About menopause
Menopause is the natural cessation of menstruation, typically occurring between ages 45 and 55 in Ireland (average age around 51). The transition phase before — perimenopause — can begin years earlier and is often the time when symptoms are most disruptive. Symptoms vary widely between women: some experience minimal disruption, others find symptoms significantly affect quality of life. Effective treatments exist for those who need them.
Symptoms and signs
- Vasomotor symptoms — hot flushes and night sweats (most characteristic)
- Mood changes — irritability, low mood, anxiety, brain fog
- Sleep disturbance — often driven by night sweats
- Vaginal symptoms — dryness, soreness, discomfort during sex (genitourinary syndrome of menopause)
- Reduced libido
- Joint and muscle aches
- Irregular periods (perimenopause) before they stop
- Bladder symptoms — urgency, urinary tract infections
- Long-term: bone density loss (osteoporosis risk), cardiovascular risk changes
When to seek help — red flags
An Online Doctor consultation is appropriate for: troublesome menopausal symptoms, discussing HRT options, prescription renewals, and follow-up. Seek in-person review for: bleeding more than 12 months after periods stopped (postmenopausal bleeding always needs assessment to exclude endometrial cancer); heavy, prolonged, or unpredictable bleeding before menopause; new pelvic pain; breast lump; suspected early menopause (under 45) for full hormonal assessment.
Treatment options
Per NICE CKS and ICGP guidance:
- Hormone Replacement Therapy (HRT) — most effective treatment for vasomotor symptoms. Oestrogen (transdermal patches/gel preferred, or oral) combined with progestogen if you have a uterus. Often gives substantial improvement in hot flushes, sleep, mood, and vaginal symptoms
- Vaginal oestrogen — low-dose cream, tablet, or ring for local symptoms (dryness, urinary frequency). Very safe; not the same as systemic HRT
- Non-hormonal options for vasomotor symptoms — SSRIs (paroxetine, venlafaxine), gabapentin, clonidine. Less effective than HRT but useful when HRT is contraindicated
- Cognitive Behavioural Therapy (CBT) — effective for hot flushes, sleep, and mood
- Lifestyle — regular exercise (bone health, mood, sleep), calcium and vitamin D, weight management, avoid known hot-flush triggers (alcohol, spicy food, hot environments)
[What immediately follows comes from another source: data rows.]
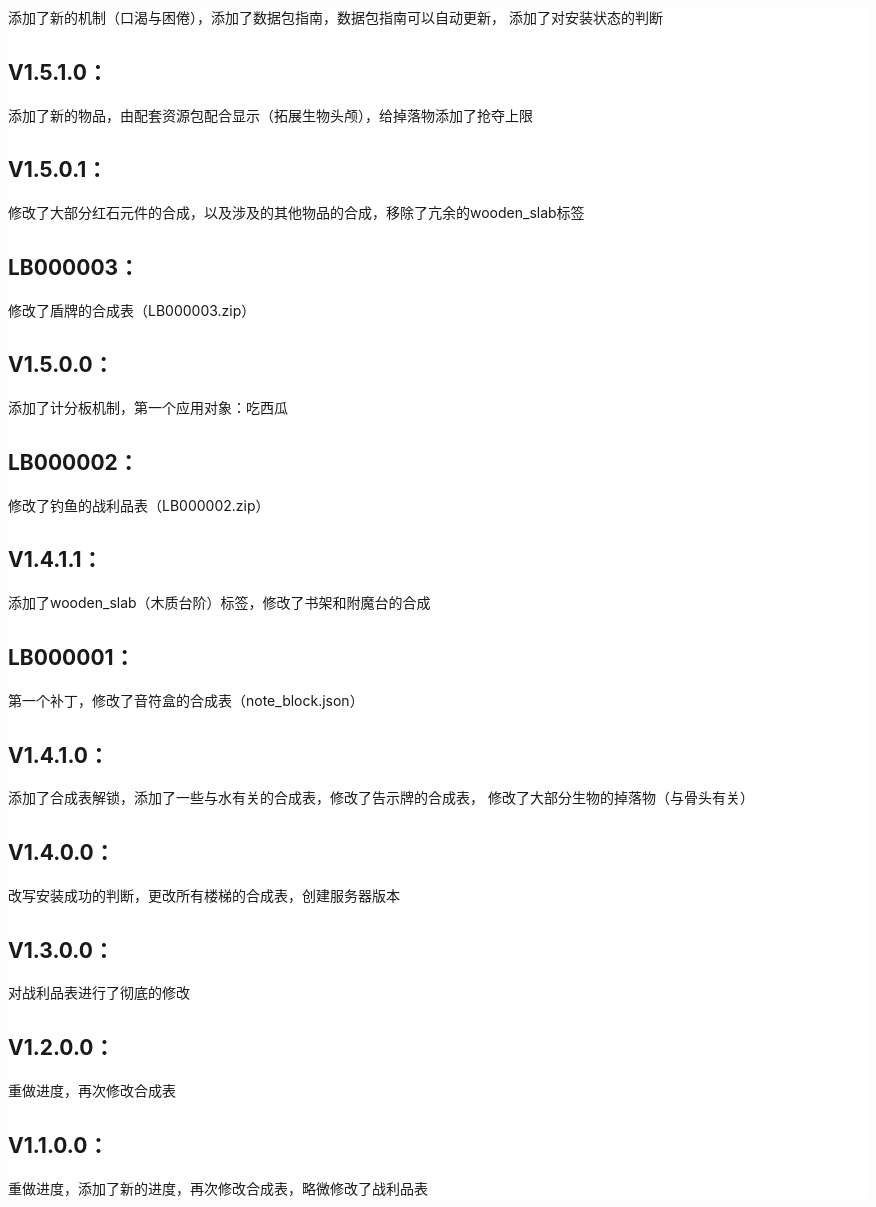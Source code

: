 添加了新的机制（口渴与困倦），添加了数据包指南，数据包指南可以自动更新， 添加了对安装状态的判断

## V1.5.1.0：

添加了新的物品，由配套资源包配合显示（拓展生物头颅），给掉落物添加了抢夺上限

## V1.5.0.1：

修改了大部分红石元件的合成，以及涉及的其他物品的合成，移除了亢余的wooden_slab标签

## LB000003：

修改了盾牌的合成表（LB000003.zip）

## V1.5.0.0：

添加了计分板机制，第一个应用对象：吃西瓜

## LB000002：

修改了钓鱼的战利品表（LB000002.zip）

## V1.4.1.1：

添加了wooden_slab（木质台阶）标签，修改了书架和附魔台的合成

## LB000001：

第一个补丁，修改了音符盒的合成表（note_block.json）

## V1.4.1.0：

添加了合成表解锁，添加了一些与水有关的合成表，修改了告示牌的合成表， 修改了大部分生物的掉落物（与骨头有关）

## V1.4.0.0：

改写安装成功的判断，更改所有楼梯的合成表，创建服务器版本

## V1.3.0.0：

对战利品表进行了彻底的修改

## V1.2.0.0：

重做进度，再次修改合成表

## V1.1.0.0：

重做进度，添加了新的进度，再次修改合成表，略微修改了战利品表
Self-care and long-term health
Menopause is a good time to focus on long-term health: regular weight-bearing exercise (protects bone density), calcium and vitamin D intake, smoking cessation, moderating alcohol, BP and cholesterol checks. Cervical screening continues to age 65 in Ireland (CervicalCheck). Mammography under BreastCheck from age 50. Dress in layers to manage hot flushes. Keep the bedroom cool. Pelvic floor exercises help bladder symptoms.
Frequently asked questions
Is HRT safe?
For most women under 60 who start HRT within 10 years of menopause, per NICE menopause guidance, the benefits outweigh the small risks. Risks (small absolute increase in breast cancer, very small increase in venous thrombosis with oral oestrogen — transdermal carries no such increase) are individualised. The Online Doctor will review your personal and family history.
When should I start HRT?
HRT is most beneficial when started near the menopausal transition (within ~10 years of last period). Starting later in life carries different risk-benefit considerations.
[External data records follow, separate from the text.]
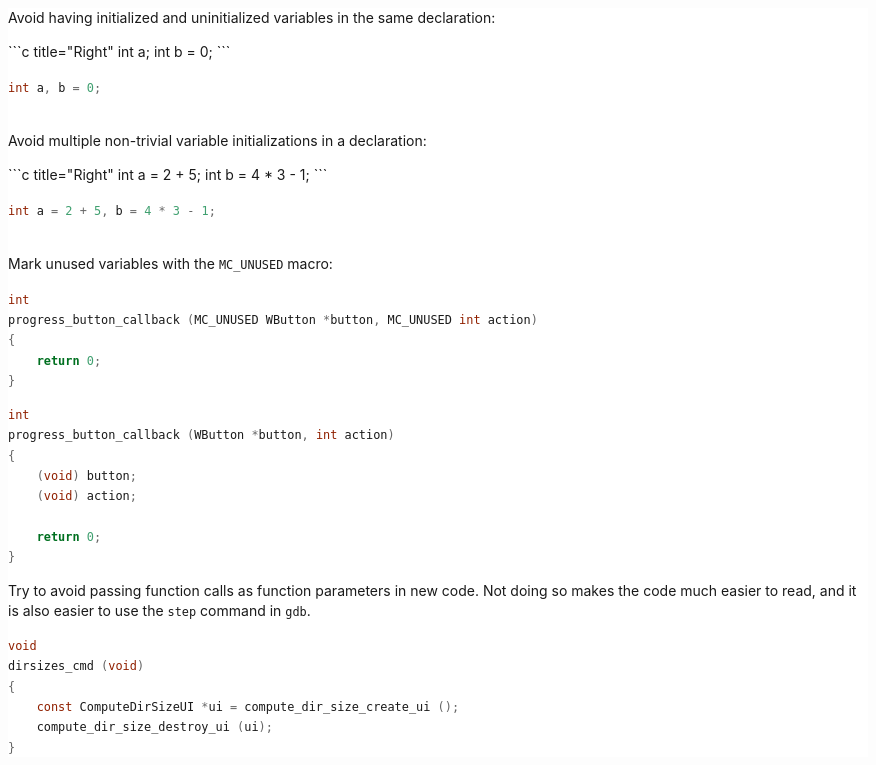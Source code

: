 Avoid having initialized and uninitialized variables in the same declaration:

<div class="grid" markdown>
```c title="Right"
int a;
int b = 0;
```

```c title="Wrong"
int a, b = 0;
⠀
```
</div>

Avoid multiple non-trivial variable initializations in a declaration:

<div class="grid" markdown>
```c title="Right"
int a = 2 + 5;
int b = 4 * 3 - 1;
```

```c title="Wrong"
int a = 2 + 5, b = 4 * 3 - 1;
⠀
```
</div>

Mark unused variables with the `MC_UNUSED` macro:

```c title="Right"
int
progress_button_callback (MC_UNUSED WButton *button, MC_UNUSED int action)
{
    return 0;
}
```

```c title="Wrong"
int
progress_button_callback (WButton *button, int action)
{
    (void) button;
    (void) action;

    return 0;
}
```

Try to avoid passing function calls as function parameters in new code. Not doing so makes the code much easier to read, and it is also easier to use the `step` command in `gdb`.

```c title="Right"
void
dirsizes_cmd (void)
{
    const ComputeDirSizeUI *ui = compute_dir_size_create_ui ();
    compute_dir_size_destroy_ui (ui);
}
```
How long can I stay on HRT?
There's no arbitrary stopping age. Many women stay on HRT for years if symptoms persist. Annual review of symptoms, benefits, and risk profile is appropriate. The lowest effective dose for the duration symptoms need it is the principle.
I'm in my 40s and my periods are irregular — is this menopause?
Possibly perimenopause. Symptoms can begin years before periods stop. An Online Doctor consultation can help interpret your symptoms. Hormonal blood tests (FSH, oestradiol) are often unhelpful in this phase — diagnosis is usually clinical.